Tuesday, November 10, 2009

[jules' pics] 11/09/2009 07:39:00 PM

shichi-go-san 七五三, originally uploaded by julesberry2001.

When the family dresses up kimono-stylee, the salaryman remains attired the same apart from his accessories; his briefcase always becomes a camera, and in extreme circumstances, such as shown in this picture, he may adopt a more brightly coloured tie. It is really quite odd, because there does exist traditional kimono-stylee wear for men.

[Early 7-5-3 celebrants at Hachimangu, Kamakura]

Posted By jules to jules' pics at 11/09/2009 07:39:00 PM


Hank Roberts said...

Here's grist for another cross-cultural comparison



James Annan said...

Interesting, but sounds like a bit of a just-so story. If the Japanese were so averse to receiving unilateral gifts, they wouldn't fly abroad in droves to get transplants outside the reach of the notoriously hidebound and reactionary Japanese parliament.

(That doesn't necessarily mean there isn't something in it though.)

guthrie said...

Hmmm, does that suggest that the salary man suit is a desirable sign of their social status and to be prefered over the more anonymous (Yet perfectly presentable and dark coloured) outfit in the other photo?

Steve Bloom said...

How are little boys dressed?

jules said...

Being a salaryman is the default life option.

That's a little boy in the photo.

Steve Bloom said...

Sorry, didn't look close enough. I suppose a girl wouldn't retain a unisex hair style while wearing a kimono. Is the long jacket an obvious giveaway for male attire, and when do the boys graduate to jr. salaryman costumes?

jules said...

I think the 7-5-3 festival proper is this weekend so I may yet post a photo which answers some of your questions.

As for graduation to salaryman attire, I don't know. All I have noticed is: little boys are well turned out clean, cute little tots; young men pay so much attention to their looks that sometimes I genuinely mistake those rarely seen outwardly affectionate couples for lesbians; and then they turn into suits and gradually lose all sense of style.

James Annan said...

Adding to that, such ceremonial wear is fairly rare, but the females often wear kimono for coming-of-age day (age 20), whereas the males are generally in suits by then, or maybe just dressed casually. So, the swap is probably some time between 5 and 20 then :-)

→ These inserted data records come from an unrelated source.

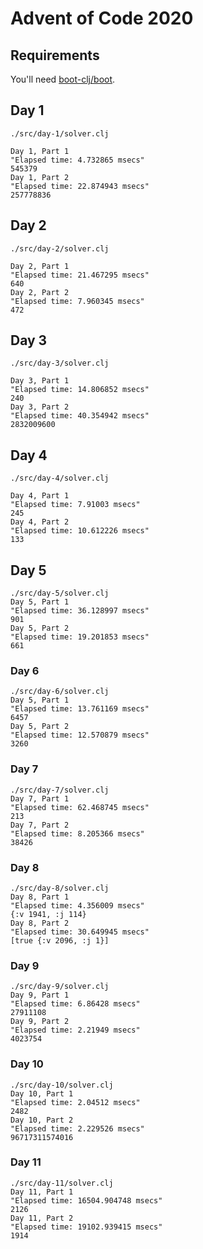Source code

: # Advent of Code 2020

## Requirements

You'll need [boot-clj/boot](https://github.com/boot-clj/boot).

##  Day 1

```shell
./src/day-1/solver.clj

Day 1, Part 1
"Elapsed time: 4.732865 msecs"
545379
Day 1, Part 2
"Elapsed time: 22.874943 msecs"
257778836
```

## Day 2

```shell
./src/day-2/solver.clj

Day 2, Part 1
"Elapsed time: 21.467295 msecs"
640
Day 2, Part 2
"Elapsed time: 7.960345 msecs"
472
```

## Day 3

```shell
./src/day-3/solver.clj

Day 3, Part 1
"Elapsed time: 14.806852 msecs"
240
Day 3, Part 2
"Elapsed time: 40.354942 msecs"
2832009600
```

## Day 4

```shell
./src/day-4/solver.clj

Day 4, Part 1
"Elapsed time: 7.91003 msecs"
245
Day 4, Part 2
"Elapsed time: 10.612226 msecs"
133
```

## Day 5

```shell
./src/day-5/solver.clj
Day 5, Part 1
"Elapsed time: 36.128997 msecs"
901
Day 5, Part 2
"Elapsed time: 19.201853 msecs"
661
```

### Day 6

```shell
./src/day-6/solver.clj
Day 5, Part 1
"Elapsed time: 13.761169 msecs"
6457
Day 5, Part 2
"Elapsed time: 12.570879 msecs"
3260
```

### Day 7

```shell
./src/day-7/solver.clj
Day 7, Part 1
"Elapsed time: 62.468745 msecs"
213
Day 7, Part 2
"Elapsed time: 8.205366 msecs"
38426
```

### Day 8

```shell
./src/day-8/solver.clj
Day 8, Part 1
"Elapsed time: 4.356009 msecs"
{:v 1941, :j 114}
Day 8, Part 2
"Elapsed time: 30.649945 msecs"
[true {:v 2096, :j 1}]
```

### Day 9

```shell
./src/day-9/solver.clj
Day 9, Part 1
"Elapsed time: 6.86428 msecs"
27911108
Day 9, Part 2
"Elapsed time: 2.21949 msecs"
4023754
```

### Day 10

```shell
./src/day-10/solver.clj
Day 10, Part 1
"Elapsed time: 2.04512 msecs"
2482
Day 10, Part 2
"Elapsed time: 2.229526 msecs"
96717311574016
```

### Day 11

``` shell
./src/day-11/solver.clj
Day 11, Part 1
"Elapsed time: 16504.904748 msecs"
2126
Day 11, Part 2
"Elapsed time: 19102.939415 msecs"
1914
```
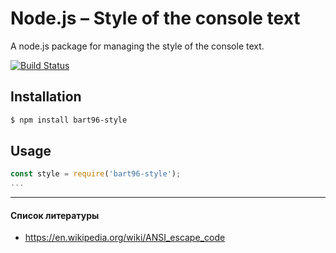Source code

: # Node.js – Style of the console text
A node.js package for managing the style of the console text.

[![Build Status](https://travis-ci.org/bart96-b/node-style.svg)](https://travis-ci.org/bart96-b/node-style)

## Installation
```bash
$ npm install bart96-style
```

## Usage
```js
const style = require('bart96-style');
...
```


-----

#### Список литературы
  - https://en.wikipedia.org/wiki/ANSI_escape_code
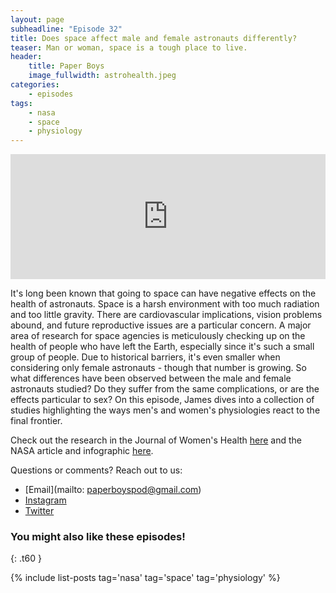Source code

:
 ```yaml
---
layout: page
subheadline: "Episode 32"
title: Does space affect male and female astronauts differently?
teaser: Man or woman, space is a tough place to live.
header:
    title: Paper Boys
    image_fullwidth: astrohealth.jpeg
categories:
    - episodes
tags:
    - nasa
    - space
    - physiology
---
```


<iframe src="https://pinecast.com/player/ff3b59c5-bdea-4499-860f-f081d81cca19?theme=thick" seamless height="200" style="border:0" class="pinecast-embed" frameborder="0" width="100%"></iframe>

It's long been known that going to space can have negative effects on the health of astronauts. Space is a harsh environment with too much radiation and too little gravity. There are cardiovascular implications, vision problems abound, and future reproductive issues are a particular concern. A major area of research for space agencies is meticulously checking up on the health of people who have left the Earth, especially since it's such a small group of people. Due to historical barriers, it's even smaller when considering only female astronauts - though that number is growing. So what differences have been observed between the male and female astronauts studied? Do they suffer from the same complications, or are the effects particular to sex? On this episode, James dives into a collection of studies highlighting the ways men's and women's physiologies react to the final frontier.

Check out the research in the Journal of Women's Health [here](https://www.liebertpub.com/toc/jwh/23/11) and the NASA article and infographic [here](https://www.liebertpub.com/toc/jwh/23/11). 

Questions or comments? Reach out to us:
* [Email](mailto: paperboyspod@gmail.com)
* [Instagram](https://www.instagram.com/paperboyspod/)
* [Twitter](https://twitter.com/PaperBoysPod)


### You might also like these episodes!
{: .t60 }

{% include list-posts tag='nasa' tag='space' tag='physiology' %}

then they turn into suits and gradually lose all sense of style

Of course, there are exceptions, like the "talents" who keep the bouffant hairstyles and pink shirts well into middle age...mentioning no names...

jules said...

Poorly fitting menswear in pink is still poorly fitting menswear.

Steve Bloom said...

I do believe I've seen that very talent on TV. He does seem a little old for the look.